[Recorded information]

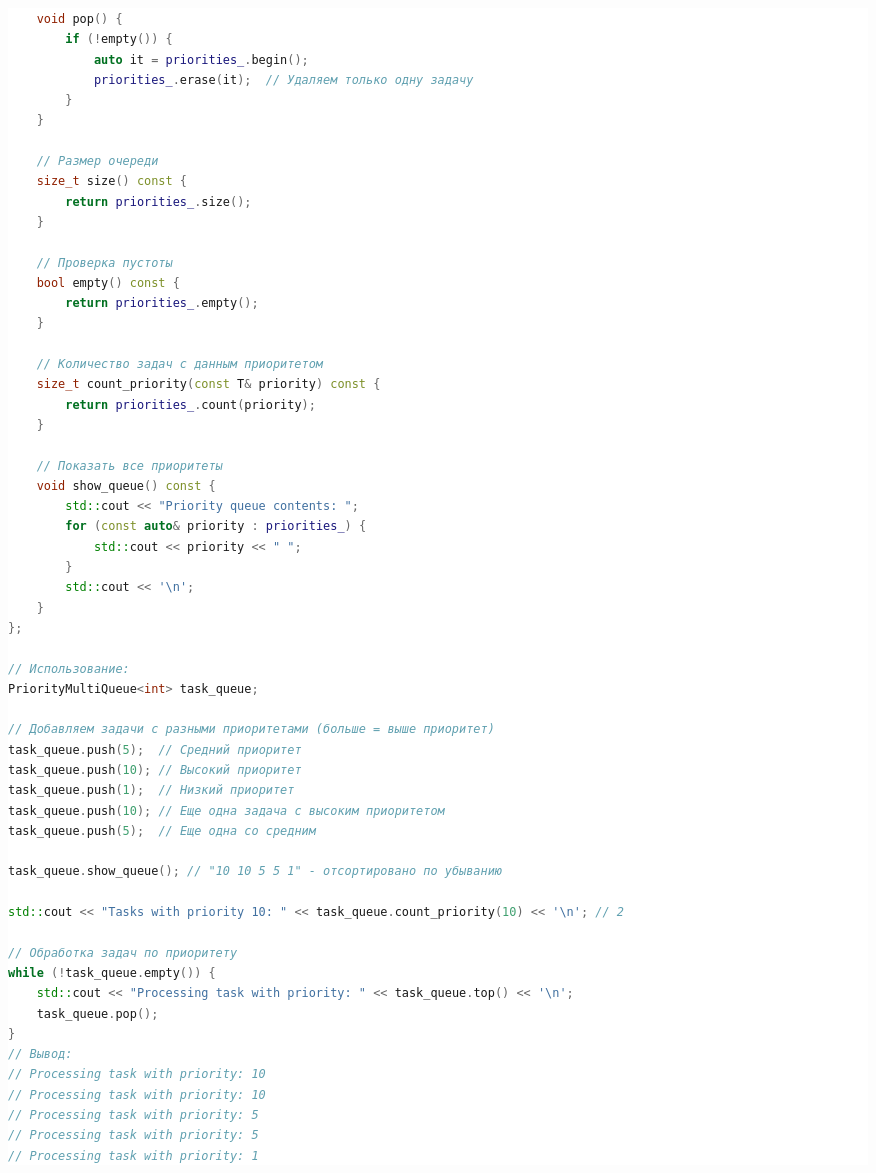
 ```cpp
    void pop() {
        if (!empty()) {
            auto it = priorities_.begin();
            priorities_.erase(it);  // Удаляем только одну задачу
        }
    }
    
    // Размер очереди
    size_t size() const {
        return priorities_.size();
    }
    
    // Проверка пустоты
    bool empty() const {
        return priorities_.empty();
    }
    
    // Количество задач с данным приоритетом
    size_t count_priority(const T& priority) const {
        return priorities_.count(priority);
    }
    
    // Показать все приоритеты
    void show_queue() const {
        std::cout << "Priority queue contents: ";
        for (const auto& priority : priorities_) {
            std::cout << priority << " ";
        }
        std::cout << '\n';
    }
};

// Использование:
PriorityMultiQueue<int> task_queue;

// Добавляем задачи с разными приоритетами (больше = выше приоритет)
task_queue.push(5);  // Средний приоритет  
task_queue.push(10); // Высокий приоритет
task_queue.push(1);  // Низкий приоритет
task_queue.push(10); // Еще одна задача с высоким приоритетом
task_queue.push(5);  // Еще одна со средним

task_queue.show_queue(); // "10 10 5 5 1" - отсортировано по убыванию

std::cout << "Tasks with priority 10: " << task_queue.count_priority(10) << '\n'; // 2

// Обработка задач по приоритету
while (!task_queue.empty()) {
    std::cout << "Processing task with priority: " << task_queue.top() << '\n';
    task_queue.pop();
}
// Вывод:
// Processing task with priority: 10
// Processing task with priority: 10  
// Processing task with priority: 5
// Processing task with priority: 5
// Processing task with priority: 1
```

[/Recorded information]
[Recorded information]

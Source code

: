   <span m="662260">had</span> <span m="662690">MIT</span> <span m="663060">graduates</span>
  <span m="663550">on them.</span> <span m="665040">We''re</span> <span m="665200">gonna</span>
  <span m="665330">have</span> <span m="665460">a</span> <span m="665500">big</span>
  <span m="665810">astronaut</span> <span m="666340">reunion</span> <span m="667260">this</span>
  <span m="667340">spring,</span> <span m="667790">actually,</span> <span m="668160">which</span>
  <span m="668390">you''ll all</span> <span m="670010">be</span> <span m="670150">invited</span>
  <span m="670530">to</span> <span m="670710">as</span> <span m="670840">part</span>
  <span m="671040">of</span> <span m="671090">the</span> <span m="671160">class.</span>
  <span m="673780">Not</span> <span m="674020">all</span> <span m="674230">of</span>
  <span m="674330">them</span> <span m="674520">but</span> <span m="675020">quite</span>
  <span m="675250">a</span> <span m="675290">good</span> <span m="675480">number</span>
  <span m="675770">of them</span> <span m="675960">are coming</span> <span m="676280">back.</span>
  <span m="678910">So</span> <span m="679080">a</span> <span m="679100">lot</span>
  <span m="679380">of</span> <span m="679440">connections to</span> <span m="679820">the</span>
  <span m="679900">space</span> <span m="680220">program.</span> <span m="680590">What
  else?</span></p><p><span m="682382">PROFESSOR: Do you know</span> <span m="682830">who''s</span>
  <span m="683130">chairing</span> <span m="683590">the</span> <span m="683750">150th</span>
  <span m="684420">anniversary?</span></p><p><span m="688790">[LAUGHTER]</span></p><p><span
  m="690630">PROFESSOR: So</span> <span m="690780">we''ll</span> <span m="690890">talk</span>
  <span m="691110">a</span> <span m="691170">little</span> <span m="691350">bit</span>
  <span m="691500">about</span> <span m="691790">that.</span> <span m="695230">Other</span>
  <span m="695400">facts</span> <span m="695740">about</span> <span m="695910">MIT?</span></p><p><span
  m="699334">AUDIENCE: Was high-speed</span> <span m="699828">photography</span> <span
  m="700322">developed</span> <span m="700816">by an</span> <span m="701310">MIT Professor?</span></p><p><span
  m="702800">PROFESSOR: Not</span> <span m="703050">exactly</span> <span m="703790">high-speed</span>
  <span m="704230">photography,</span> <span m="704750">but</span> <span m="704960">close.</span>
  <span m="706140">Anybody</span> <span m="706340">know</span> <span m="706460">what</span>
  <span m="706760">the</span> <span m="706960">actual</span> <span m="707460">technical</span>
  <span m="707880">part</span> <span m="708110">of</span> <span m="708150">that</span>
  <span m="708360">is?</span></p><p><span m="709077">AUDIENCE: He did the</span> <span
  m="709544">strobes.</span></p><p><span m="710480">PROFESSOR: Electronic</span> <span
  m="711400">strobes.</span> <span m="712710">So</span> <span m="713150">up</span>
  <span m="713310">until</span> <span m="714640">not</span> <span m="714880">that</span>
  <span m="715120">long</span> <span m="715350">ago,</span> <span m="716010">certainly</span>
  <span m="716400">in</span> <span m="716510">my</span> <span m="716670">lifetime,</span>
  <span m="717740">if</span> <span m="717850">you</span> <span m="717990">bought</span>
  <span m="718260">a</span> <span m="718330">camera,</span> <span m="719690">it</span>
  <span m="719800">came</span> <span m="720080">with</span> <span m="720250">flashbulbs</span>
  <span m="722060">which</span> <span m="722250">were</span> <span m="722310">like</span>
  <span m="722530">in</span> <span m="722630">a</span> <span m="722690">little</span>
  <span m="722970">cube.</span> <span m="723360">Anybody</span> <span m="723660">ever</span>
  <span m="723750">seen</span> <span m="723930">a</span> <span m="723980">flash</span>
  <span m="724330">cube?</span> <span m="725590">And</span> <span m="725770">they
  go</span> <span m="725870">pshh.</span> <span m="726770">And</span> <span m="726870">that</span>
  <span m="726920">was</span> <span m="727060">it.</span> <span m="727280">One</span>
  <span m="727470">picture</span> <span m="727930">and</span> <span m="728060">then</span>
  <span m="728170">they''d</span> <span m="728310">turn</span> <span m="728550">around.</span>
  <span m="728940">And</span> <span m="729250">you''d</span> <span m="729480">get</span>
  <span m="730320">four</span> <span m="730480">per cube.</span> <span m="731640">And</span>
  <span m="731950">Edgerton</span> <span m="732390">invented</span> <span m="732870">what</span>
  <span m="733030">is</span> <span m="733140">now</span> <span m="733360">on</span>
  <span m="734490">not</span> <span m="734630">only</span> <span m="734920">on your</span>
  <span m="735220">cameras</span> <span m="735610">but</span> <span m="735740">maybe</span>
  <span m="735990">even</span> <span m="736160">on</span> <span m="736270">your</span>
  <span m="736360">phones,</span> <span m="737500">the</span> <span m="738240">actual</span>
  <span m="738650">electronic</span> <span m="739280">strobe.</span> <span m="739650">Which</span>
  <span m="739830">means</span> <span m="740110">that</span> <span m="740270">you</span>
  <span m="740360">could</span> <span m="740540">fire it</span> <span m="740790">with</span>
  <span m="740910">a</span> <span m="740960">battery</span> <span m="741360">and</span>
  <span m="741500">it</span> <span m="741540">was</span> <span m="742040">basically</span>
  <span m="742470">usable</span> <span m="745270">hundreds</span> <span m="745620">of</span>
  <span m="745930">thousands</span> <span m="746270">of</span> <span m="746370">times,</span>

[/Recorded information]
[Recorded information]

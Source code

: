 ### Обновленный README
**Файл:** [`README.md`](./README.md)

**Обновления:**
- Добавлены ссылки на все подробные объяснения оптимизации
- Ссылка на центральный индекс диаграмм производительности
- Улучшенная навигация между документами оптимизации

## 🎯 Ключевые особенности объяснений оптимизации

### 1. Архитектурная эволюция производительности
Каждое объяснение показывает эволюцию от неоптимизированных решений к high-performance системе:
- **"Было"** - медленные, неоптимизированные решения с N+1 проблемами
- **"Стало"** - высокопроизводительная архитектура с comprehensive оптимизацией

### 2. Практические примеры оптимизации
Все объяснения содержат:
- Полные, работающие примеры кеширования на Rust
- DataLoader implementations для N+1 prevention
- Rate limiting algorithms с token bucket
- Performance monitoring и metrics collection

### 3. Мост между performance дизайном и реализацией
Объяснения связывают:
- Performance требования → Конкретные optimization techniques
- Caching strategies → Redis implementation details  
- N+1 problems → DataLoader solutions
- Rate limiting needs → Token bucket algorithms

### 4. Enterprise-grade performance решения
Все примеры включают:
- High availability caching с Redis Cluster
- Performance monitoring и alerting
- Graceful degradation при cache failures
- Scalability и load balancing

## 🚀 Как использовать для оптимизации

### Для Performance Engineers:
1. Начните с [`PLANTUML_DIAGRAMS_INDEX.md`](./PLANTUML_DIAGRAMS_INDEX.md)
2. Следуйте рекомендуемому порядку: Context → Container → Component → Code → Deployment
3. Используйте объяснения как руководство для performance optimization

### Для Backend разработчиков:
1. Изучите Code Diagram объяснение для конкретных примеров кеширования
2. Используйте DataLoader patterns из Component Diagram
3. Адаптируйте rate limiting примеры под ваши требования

[/Recorded information]

* _Assignment_: Whenever a line above includes the string "const", copy it.

* _Response to the task_:
    size_t size() const {
    bool empty() const {
    size_t count_priority(const T& priority) const {
    void show_queue() const {
        for (const auto& priority : priorities_) {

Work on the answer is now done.